** Records for processing follows **

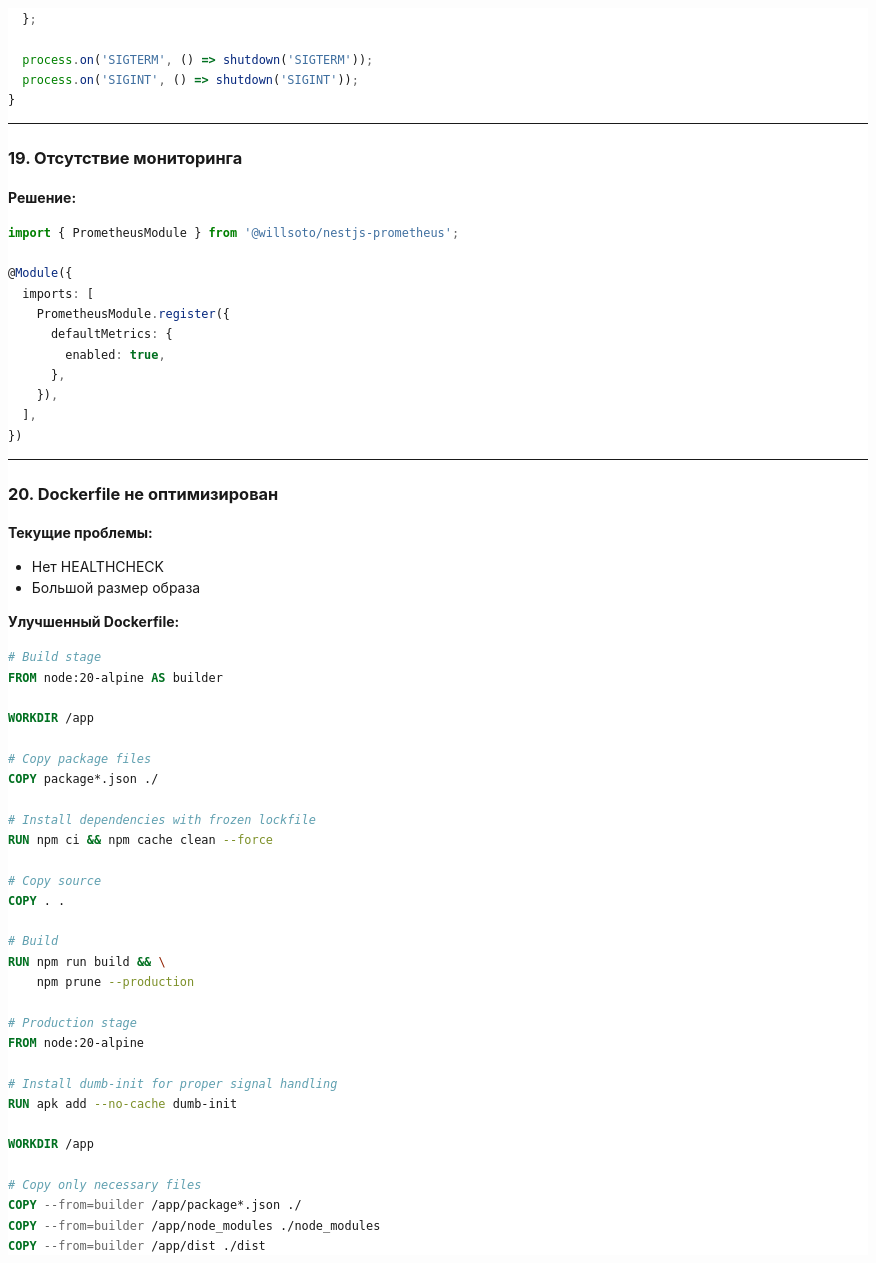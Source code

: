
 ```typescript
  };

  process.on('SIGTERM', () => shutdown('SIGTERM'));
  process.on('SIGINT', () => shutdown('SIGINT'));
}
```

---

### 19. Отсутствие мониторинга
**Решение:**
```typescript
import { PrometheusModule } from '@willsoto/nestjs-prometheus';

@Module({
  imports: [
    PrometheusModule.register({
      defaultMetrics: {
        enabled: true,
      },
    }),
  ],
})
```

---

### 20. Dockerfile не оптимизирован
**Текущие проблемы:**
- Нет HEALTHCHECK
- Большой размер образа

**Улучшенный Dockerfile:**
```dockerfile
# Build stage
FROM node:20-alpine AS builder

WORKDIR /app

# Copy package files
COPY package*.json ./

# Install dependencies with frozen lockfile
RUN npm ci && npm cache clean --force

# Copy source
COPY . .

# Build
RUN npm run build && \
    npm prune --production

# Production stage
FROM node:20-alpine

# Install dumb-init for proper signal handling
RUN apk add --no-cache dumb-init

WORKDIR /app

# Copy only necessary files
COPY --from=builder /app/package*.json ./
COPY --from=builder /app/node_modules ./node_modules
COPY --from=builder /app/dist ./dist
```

** End of Records for processing **
** Records for processing follows **

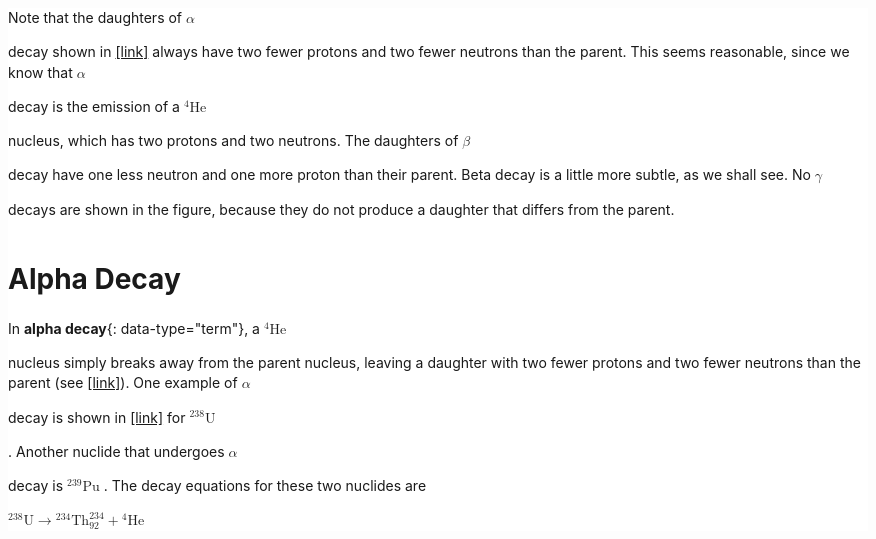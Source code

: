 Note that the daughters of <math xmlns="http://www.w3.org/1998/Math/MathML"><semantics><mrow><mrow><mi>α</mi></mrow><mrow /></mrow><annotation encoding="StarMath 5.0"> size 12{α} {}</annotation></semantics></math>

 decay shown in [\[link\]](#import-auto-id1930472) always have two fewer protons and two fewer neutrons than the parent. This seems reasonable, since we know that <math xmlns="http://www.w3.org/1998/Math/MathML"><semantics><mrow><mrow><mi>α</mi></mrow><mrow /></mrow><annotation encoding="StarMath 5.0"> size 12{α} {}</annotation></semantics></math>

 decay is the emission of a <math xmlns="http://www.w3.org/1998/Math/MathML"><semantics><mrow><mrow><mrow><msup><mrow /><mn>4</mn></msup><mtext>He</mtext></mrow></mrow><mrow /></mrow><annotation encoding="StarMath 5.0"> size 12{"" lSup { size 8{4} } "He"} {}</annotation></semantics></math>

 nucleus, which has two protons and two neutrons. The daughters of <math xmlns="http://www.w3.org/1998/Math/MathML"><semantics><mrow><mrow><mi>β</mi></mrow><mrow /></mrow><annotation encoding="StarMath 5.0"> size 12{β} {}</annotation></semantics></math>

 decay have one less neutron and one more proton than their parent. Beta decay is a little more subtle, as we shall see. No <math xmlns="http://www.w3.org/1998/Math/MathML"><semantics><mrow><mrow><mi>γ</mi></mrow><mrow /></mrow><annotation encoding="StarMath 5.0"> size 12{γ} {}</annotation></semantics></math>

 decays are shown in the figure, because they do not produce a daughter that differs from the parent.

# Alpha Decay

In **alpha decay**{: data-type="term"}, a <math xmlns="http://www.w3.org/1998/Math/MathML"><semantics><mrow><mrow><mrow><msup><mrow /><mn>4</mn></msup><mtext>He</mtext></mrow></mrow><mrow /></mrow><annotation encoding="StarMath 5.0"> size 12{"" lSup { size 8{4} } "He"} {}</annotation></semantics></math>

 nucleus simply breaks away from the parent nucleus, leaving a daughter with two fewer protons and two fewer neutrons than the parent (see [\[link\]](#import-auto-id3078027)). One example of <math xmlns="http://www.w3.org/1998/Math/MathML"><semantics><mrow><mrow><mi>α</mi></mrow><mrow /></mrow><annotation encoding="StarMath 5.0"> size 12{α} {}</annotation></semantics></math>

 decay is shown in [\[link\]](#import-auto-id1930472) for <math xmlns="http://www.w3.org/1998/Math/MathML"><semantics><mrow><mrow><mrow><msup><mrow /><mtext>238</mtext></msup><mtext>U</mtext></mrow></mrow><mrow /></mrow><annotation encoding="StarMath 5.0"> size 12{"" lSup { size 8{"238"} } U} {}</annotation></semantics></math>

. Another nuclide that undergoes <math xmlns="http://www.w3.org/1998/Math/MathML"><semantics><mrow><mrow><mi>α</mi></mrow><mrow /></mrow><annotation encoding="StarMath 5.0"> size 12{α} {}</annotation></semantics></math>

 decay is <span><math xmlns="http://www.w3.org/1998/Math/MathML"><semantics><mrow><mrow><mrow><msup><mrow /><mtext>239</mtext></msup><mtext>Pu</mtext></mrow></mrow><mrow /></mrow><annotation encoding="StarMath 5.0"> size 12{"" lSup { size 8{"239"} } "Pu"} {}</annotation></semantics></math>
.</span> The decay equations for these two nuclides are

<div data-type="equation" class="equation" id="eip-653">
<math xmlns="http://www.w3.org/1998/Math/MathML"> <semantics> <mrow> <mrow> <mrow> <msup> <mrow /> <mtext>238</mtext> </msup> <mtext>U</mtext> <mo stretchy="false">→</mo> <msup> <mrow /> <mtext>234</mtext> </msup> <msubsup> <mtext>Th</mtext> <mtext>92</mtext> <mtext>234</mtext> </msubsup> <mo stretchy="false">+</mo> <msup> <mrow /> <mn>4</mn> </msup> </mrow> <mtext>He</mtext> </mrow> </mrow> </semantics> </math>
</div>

** End of Records for processing **

-- How to complete this task --
Pull together all lines from the data that mention the word "neutrons".

-- Output --
 decay shown in [\[link\]](#import-auto-id1930472) always have two fewer protons and two fewer neutrons than the parent. This seems reasonable, since we know that <math xmlns="http://www.w3.org/1998/Math/MathML"><semantics><mrow><mrow><mi>α</mi></mrow><mrow /></mrow><annotation encoding="StarMath 5.0"> size 12{α} {}</annotation></semantics></math>
 nucleus, which has two protons and two neutrons. The daughters of <math xmlns="http://www.w3.org/1998/Math/MathML"><semantics><mrow><mrow><mi>β</mi></mrow><mrow /></mrow><annotation encoding="StarMath 5.0"> size 12{β} {}</annotation></semantics></math>
 nucleus simply breaks away from the parent nucleus, leaving a daughter with two fewer protons and two fewer neutrons than the parent (see [\[link\]](#import-auto-id3078027)). One example of <math xmlns="http://www.w3.org/1998/Math/MathML"><semantics><mrow><mrow><mi>α</mi></mrow><mrow /></mrow><annotation encoding="StarMath 5.0"> size 12{α} {}</annotation></semantics></math>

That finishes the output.